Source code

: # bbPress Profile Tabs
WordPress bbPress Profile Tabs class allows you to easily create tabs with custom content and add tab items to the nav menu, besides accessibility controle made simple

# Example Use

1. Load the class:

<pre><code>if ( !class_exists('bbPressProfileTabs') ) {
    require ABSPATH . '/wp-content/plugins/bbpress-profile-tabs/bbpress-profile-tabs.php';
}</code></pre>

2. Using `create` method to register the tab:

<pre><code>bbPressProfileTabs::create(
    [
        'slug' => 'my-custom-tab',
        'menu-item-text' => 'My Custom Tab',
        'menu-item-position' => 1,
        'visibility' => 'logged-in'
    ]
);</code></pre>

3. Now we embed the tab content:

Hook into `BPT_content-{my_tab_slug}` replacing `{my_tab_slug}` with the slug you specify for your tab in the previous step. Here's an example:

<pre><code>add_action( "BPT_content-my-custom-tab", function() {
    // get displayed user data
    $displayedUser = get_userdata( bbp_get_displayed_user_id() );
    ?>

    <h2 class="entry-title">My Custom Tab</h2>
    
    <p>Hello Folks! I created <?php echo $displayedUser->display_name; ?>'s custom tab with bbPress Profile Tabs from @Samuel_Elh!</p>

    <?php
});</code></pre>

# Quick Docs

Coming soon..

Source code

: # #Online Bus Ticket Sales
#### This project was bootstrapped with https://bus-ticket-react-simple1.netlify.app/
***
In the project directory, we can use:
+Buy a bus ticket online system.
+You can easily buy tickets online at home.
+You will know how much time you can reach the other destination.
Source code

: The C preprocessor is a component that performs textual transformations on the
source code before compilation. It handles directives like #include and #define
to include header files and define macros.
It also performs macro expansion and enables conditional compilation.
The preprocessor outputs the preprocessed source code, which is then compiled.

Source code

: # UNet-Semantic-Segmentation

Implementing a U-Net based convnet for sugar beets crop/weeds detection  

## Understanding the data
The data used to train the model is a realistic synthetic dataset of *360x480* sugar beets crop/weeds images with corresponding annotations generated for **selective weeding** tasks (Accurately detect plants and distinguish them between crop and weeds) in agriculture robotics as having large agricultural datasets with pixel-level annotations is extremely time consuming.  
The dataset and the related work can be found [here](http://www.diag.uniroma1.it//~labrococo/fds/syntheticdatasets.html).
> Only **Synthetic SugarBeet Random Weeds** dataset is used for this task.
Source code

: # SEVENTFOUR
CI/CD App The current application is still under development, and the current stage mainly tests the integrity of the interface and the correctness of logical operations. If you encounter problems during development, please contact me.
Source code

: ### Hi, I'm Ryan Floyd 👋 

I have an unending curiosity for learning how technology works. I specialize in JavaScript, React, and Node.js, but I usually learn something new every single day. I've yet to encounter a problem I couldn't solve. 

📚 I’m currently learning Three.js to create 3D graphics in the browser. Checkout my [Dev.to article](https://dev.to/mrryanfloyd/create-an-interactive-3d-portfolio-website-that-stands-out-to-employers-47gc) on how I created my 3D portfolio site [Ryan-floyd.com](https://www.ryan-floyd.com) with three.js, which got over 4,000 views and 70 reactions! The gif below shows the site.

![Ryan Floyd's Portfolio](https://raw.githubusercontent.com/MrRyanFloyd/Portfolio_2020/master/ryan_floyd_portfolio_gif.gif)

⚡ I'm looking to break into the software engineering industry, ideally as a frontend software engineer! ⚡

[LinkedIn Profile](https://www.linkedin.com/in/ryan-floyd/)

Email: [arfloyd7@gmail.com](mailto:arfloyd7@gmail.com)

-------------------------

WORK TO COMPLETE = For this task, retype the material exactly, line for line.

RESULT FOR THIS EXERCISE =
Source code

: # bbPress Profile Tabs
WordPress bbPress Profile Tabs class allows you to easily create tabs with custom content and add tab items to the nav menu, besides accessibility controle made simple

# Example Use

1. Load the class:

<pre><code>if ( !class_exists('bbPressProfileTabs') ) {
    require ABSPATH . '/wp-content/plugins/bbpress-profile-tabs/bbpress-profile-tabs.php';
}</code></pre>

2. Using `create` method to register the tab:

<pre><code>bbPressProfileTabs::create(
    [
        'slug' => 'my-custom-tab',
        'menu-item-text' => 'My Custom Tab',
        'menu-item-position' => 1,
        'visibility' => 'logged-in'
    ]
);</code></pre>

3. Now we embed the tab content:

Hook into `BPT_content-{my_tab_slug}` replacing `{my_tab_slug}` with the slug you specify for your tab in the previous step. Here's an example:

<pre><code>add_action( "BPT_content-my-custom-tab", function() {
    // get displayed user data
    $displayedUser = get_userdata( bbp_get_displayed_user_id() );
    ?>

    <h2 class="entry-title">My Custom Tab</h2>
    
    <p>Hello Folks! I created <?php echo $displayedUser->display_name; ?>'s custom tab with bbPress Profile Tabs from @Samuel_Elh!</p>

    <?php
});</code></pre>

# Quick Docs

Coming soon..

Source code

: # #Online Bus Ticket Sales
#### This project was bootstrapped with https://bus-ticket-react-simple1.netlify.app/
***
In the project directory, we can use:
+Buy a bus ticket online system.
+You can easily buy tickets online at home.
+You will know how much time you can reach the other destination.
Source code

: The C preprocessor is a component that performs textual transformations on the
source code before compilation. It handles directives like #include and #define
to include header files and define macros.
It also performs macro expansion and enables conditional compilation.
The preprocessor outputs the preprocessed source code, which is then compiled.

Source code

: # UNet-Semantic-Segmentation

Implementing a U-Net based convnet for sugar beets crop/weeds detection  

## Understanding the data
The data used to train the model is a realistic synthetic dataset of *360x480* sugar beets crop/weeds images with corresponding annotations generated for **selective weeding** tasks (Accurately detect plants and distinguish them between crop and weeds) in agriculture robotics as having large agricultural datasets with pixel-level annotations is extremely time consuming.  
The dataset and the related work can be found [here](http://www.diag.uniroma1.it//~labrococo/fds/syntheticdatasets.html).
> Only **Synthetic SugarBeet Random Weeds** dataset is used for this task.
Source code

: # SEVENTFOUR
CI/CD App The current application is still under development, and the current stage mainly tests the integrity of the interface and the correctness of logical operations. If you encounter problems during development, please contact me.
Source code

: ### Hi, I'm Ryan Floyd 👋 

I have an unending curiosity for learning how technology works. I specialize in JavaScript, React, and Node.js, but I usually learn something new every single day. I've yet to encounter a problem I couldn't solve. 

📚 I’m currently learning Three.js to create 3D graphics in the browser. Checkout my [Dev.to article](https://dev.to/mrryanfloyd/create-an-interactive-3d-portfolio-website-that-stands-out-to-employers-47gc) on how I created my 3D portfolio site [Ryan-floyd.com](https://www.ryan-floyd.com) with three.js, which got over 4,000 views and 70 reactions! The gif below shows the site.

![Ryan Floyd's Portfolio](https://raw.githubusercontent.com/MrRyanFloyd/Portfolio_2020/master/ryan_floyd_portfolio_gif.gif)

⚡ I'm looking to break into the software engineering industry, ideally as a frontend software engineer! ⚡

[LinkedIn Profile](https://www.linkedin.com/in/ryan-floyd/)

Email: [arfloyd7@gmail.com](mailto:arfloyd7@gmail.com)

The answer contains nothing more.